At last, a hole was opened in this rock-solid wall through the powerful reform tool of National Strategic Special Zones.
This April, a new medical school was finally established in Narita City, Chiba Prefecture.
It is expected to play an important role as a base for so-called medical tourism.
Yet upon closer inspection, there existed an even more formidable rock-solid regulation.
The issue of establishing new veterinary schools.
In Japan, no new veterinary school had been approved for the past 52 years.
When this is explained, even overseas experts react with astonishment, saying “That’s impossible.”
Over the past 50 years, Japan’s population has increased by 30 percent and its real GDP has grown more than fourfold.
In recent years, global seismic shifts in the life sciences have posed major challenges to the role of veterinary schools.
New diseases such as SARS and avian influenza, which lie at the boundary between humans and animals, threaten the world.
In recent drug development processes, research that utilizes experimental animals—making use of veterinarians’ expertise—has come to be emphasized in the stage between basic research and human clinical trials.
To promote clinical research in regenerative medicine, the importance of preclinical research has increased, revealing a shortage of personnel capable of developing and managing medium- and large-sized animals.
Reflecting these structural changes, the activities of veterinarians within Japan have also begun to change.
Over the past decade, the number of veterinarians working for pharmaceutical companies rather than treating animals has increased by about 50 percent.

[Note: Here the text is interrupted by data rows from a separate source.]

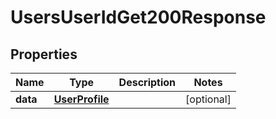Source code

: 

# UsersUserIdGet200Response


## Properties

| Name | Type | Description | Notes |
|------------ | ------------- | ------------- | -------------|
|**data** | [**UserProfile**](UserProfile.md) |  |  [optional] |



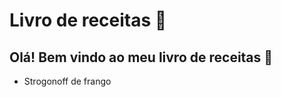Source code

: # Livro de receitas :cake:

## Olá! Bem vindo ao meu livro de receitas :chicken:

- Strogonoff de frango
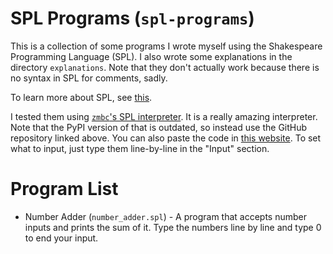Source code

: # SPL Programs (`spl-programs`)
This is a collection of some programs I wrote myself using the Shakespeare Programming Language (SPL).
I also wrote some explanations in the directory `explanations`. Note that they don't actually work because there is no syntax in SPL for comments, sadly.

To learn more about SPL, see [this](https://web.archive.org/web/20220721085340/http://shakespearelang.sourceforge.net/report/shakespeare/shakespeare.html#SECTION000110000000000000000).

I tested them using [`zmbc`'s SPL interpreter](https://github.com/zmbc/shakespearelang). It is a really amazing interpreter. Note that the PyPI version of that is outdated, so instead use the GitHub repository linked above. You can also paste the code in [this website](https://tio.run/##pVbLjts2FN3zK5jVbKbqfnZTIEDSTYpMgiAIZkGJVxZhPhQ@xlV/fnpIUbLssZ0C9caixPs45557yTDq19cvA/GPthfGpcA/kNaOf3NeS/6XdzsvTMPYZ2fI3XPBJ5fsjhth@UHFAS88GeH3otXERxEV2Y4a9mfSimLer9WeDipQNTy4bOr6rRlCZJtP40BaiftTn7OBSd3AleVShTFFmmN/EEZTbNj8f88jYPRaxEiefI7xaCX5QBbgQtJRIf7j709Aw/iF32MX@ceH6vUuIFw2ClxYubidmsumTx1ZysaZSbUGQwqFN1j9eG9hX50Xl@XLM6vZPzD@3SWup2wXYhoVggog8ppC4K3CW4PKTHwQuv8N@CNJ3rmD8PLdbCs8cREWYzxlPqTqe9CBovCW4oFAhoALKwPCc69Aa@vFCzGOUK4kFocpkO7f8aeRxD7XzXOjLMKcxClmS5iQTEZb9iJtVD1GFA@5ILyEeUgB/zKFODHuIC3vgMACgRwVIbscWSBHkaLqk4YX5TnQGY4sOsqvQrJ2yqEM@bvAuBRTs81oIKGR/A3om1TxyHjA20ghQnBSln8X5lTMVOkvq4zrv3Ay10NPF2jJ5pXebWpsU5ZcZKN2Q5z46F2SfA8xSGcqN4ODk@Y8g6zIt0n9eP@3iqvEbki2anb0QoUq2bl3j5qd11ulfhkK5Fjklik8w7t5LCkUAIMKM4RlBehadHveibjwmqt3gmCNfQvCBQx1lhxB1BcbFKcwjsK7rp4jlgLwZ0LVWY6G2qRdnmN51yrXiGXzFthJWO1e6CgXVF0mTKHiUgsPnz55AVfuYBdZCiP@AUqwhw5ypowHMq13CsMOPTamjUxuxM1MvY2bl61OuRc6TQCIh7VLwh7Nu@KfCywyEcp70lWmh0FhQFexXqOYXeN4Lvh2DjUXtUHJxqWoZfdc1udbsx06@YMGtW7GjG8hwF/N9GPZ5@Tucp/bF5wsOO6cPWrsfONzPTYf3nToydg6OO8VyV/MDHaJLcghGKExGo1zOBEHYUKsMwvfrDsdGGwhcM5vzev7p6@f508nA16UnGauTr7MMed82dU5W/pj0dTl5OsxMTpbhVUYynNwwPjHWYc7g1wV16WW1lMmgLXFAVuPkeZ/zsKN/Kq4rlb7OFFWNrdq3zm3lvRncvliFK9NkrWTMq@M9ylDE1ZhWZtKE3XDJXA1i7PguCbtcNRuWvxWCgeFqlwrpciHNziOrp7RuL25PIBwz@mpy7eQVqusujrE2Tn5uVWfX1//BQ). To set what to input, just type them line-by-line in the "Input" section.

# Program List
* Number Adder (`number_adder.spl`) - A program that accepts number inputs and prints the sum of it. Type the numbers line by line and type 0 to end your input.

Among new graduates of veterinary universities, the number choosing careers in companies has also increased by about 60 percent over the same period.
Nevertheless, with no new schools established for 50 years, competition among researchers has not sufficiently progressed, and the number of veterinary graduates has remained fixed at around 1,000 per year.
How should this rock-solid regulation be broken through?
This is precisely what constitutes orthodox policy debate.